It is in terms of the “correct” definition of technology (as a means to an end) that the “problem” of modern technology has been framed as an issue of control. Since the industrial revolution, man’s tools have appeared to take on a life of their own: means have transformed themselves into ends, and humanity has become the servant of its instruments. This is the phenomenon that Marx addressed as reification, and that Weber analyzed under the rubric of rationalization.92 Where means become ends, it is a question of reasserting human control—of regaining our alienated subjectivity, as Marx would say. In this way, the instrumental conception of technology conditions “every attempt to bring man into the right relation to technology”: everything seems to depend upon our manipulating technology in the proper manner as means (QCT, 5). Thus, the task we set for ourselves: “we will, as we say, ‘get’ technology ‘spiritually in hand.’” We will master it” (QCT, 5). The more technology threatens to slip from control, the more urgent becomes the will to mastery.

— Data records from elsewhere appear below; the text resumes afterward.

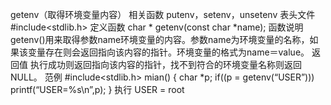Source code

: getenv（取得环境变量内容）
相关函数
putenv，setenv，unsetenv
表头文件
#include<stdlib.h>
定义函数
char * getenv(const char *name);
函数说明
getenv()用来取得参数name环境变量的内容。参数name为环境变量的名称，如果该变量存在则会返回指向该内容的指针。环境变量的格式为name＝value。
返回值
执行成功则返回指向该内容的指针，找不到符合的环境变量名称则返回NULL。
范例
#include<stdlib.h>
mian()
{
char *p;
if((p = getenv(“USER”)))
printf(“USER=%s\n”,p);
}
执行
USER = root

Heidegger, however, poses an unsettling question: “Suppose that technology were no mere means, how would it stand with the will to master it?” (QCT, 5). This question implies that the “correct” definition conceals at least as much as it reveals. And indeed, according to Heidegger, “the correct instrumental definition of technology still does not show us technology’s essence” (QCT, 6). But this essence—the “true”—can be pursued only by way of the “correct.” Accordingly, the question concerning technology must proceed by first inquiring into the nature of the instrumental as such: “Within what do such things as means and ends belong?” (QCT, 6). The answer to this question is that a means “effects” or “attains” something; it is a cause. Likewise, the end that determines the choice of means in also considered a cause. Thus, “wherever ends are pursued and means are employed, wherever instrumentality reigns, there reigns causality.” (QCT, 6).

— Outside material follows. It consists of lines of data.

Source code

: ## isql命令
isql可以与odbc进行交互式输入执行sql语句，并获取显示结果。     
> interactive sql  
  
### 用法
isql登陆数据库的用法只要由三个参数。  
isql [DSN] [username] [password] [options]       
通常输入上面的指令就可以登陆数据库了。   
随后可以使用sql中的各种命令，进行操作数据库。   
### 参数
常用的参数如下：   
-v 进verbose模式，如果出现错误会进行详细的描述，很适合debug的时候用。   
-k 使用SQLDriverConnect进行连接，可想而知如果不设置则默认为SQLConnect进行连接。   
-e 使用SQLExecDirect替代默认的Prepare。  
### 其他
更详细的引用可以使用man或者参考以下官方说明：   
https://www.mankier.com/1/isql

Heidegger, at this stage in his argument, departs on what seems an inexplicable tangent. He inquires into the Greek understanding of causality, an understanding that, he argues, has been obscured by the tradition’s reification of Aristotle’s doctrine of fourfold causality. Underlying the instrumental or teleological understanding of causality as effect or goal is an older, “poetic” notion of causality: “The four causes are the ways, all belonging at once to each other, of being responsible for something else” (QCT, 7). Thus, for the Greeks, a silver sacrificial chalice is not produced by an artisan who imposes form on material, in order to create an object that fulfills a particular purpose. Rather, the “material,” silver, and the “form,” the “aspect of chaliceness,” are contained in advance within the realm of “consecration and bestowal” (QCT, 8). This “bounding” determines what the thing will be: it is the space out of which the sacrificial chalice is what it is. This bounding, together with the silver itself and the “aspect” of chaliceness, are “coresponsible” for the presencing of the chalice. The silversmith “gathers” these three modes of responsibility together, indebting himself to them as he participates in the “bringing-forth” of the vessel (QCT, 9).

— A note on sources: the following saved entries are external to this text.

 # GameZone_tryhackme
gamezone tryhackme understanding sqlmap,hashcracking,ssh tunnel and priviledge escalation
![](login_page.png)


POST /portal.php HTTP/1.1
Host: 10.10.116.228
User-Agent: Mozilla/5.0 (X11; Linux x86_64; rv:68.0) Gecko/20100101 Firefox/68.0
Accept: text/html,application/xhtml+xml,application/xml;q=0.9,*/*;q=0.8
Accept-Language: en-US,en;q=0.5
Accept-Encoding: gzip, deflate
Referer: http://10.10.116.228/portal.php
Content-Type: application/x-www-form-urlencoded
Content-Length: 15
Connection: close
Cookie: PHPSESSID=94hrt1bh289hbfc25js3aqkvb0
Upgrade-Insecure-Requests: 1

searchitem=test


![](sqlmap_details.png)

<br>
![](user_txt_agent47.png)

Heidegger’s description of the “fourfold coresponsible bringing-forth” at work in the presencing of the sacrificial vessel appears, at first glance, to be a classic example of Heideggerian kitsch. Causality is transformed into something mysterious through the invocation of the primordial powers of the pastoral and the sacred. The description, however, has a point; namely, to show that causality experienced as “bringing-forth” is a form of poiēsis or presencing (QCT, 10). Poiēsis, thought of primordially, is a bringing into appearance, just as physis is. Both involve the “bringing-forth” out of concealment into unconcealment; both are forms of revealing, or aletheia (QCT, 12).

What does this have to do with causality as effecting and instrumentality? What has the essence of technology to do with revealing? (QCT, 12). The answer, of course, is everything. For not only is every bringing-forth a revealing, but all causality, all instrumentality, and all technology arise from this “domain” of bringing-forth. Technology, thought of “correctly” as means, refers us to causality, and the essence of causality lies in bringing-forth, in revealing: “If we inquire, step by step, into what technology represented as means, actually is, then we shall arrive at revealing” (QCT, 12). Thus, technology is no mere means; technology is a way of revealing (QCT, 12).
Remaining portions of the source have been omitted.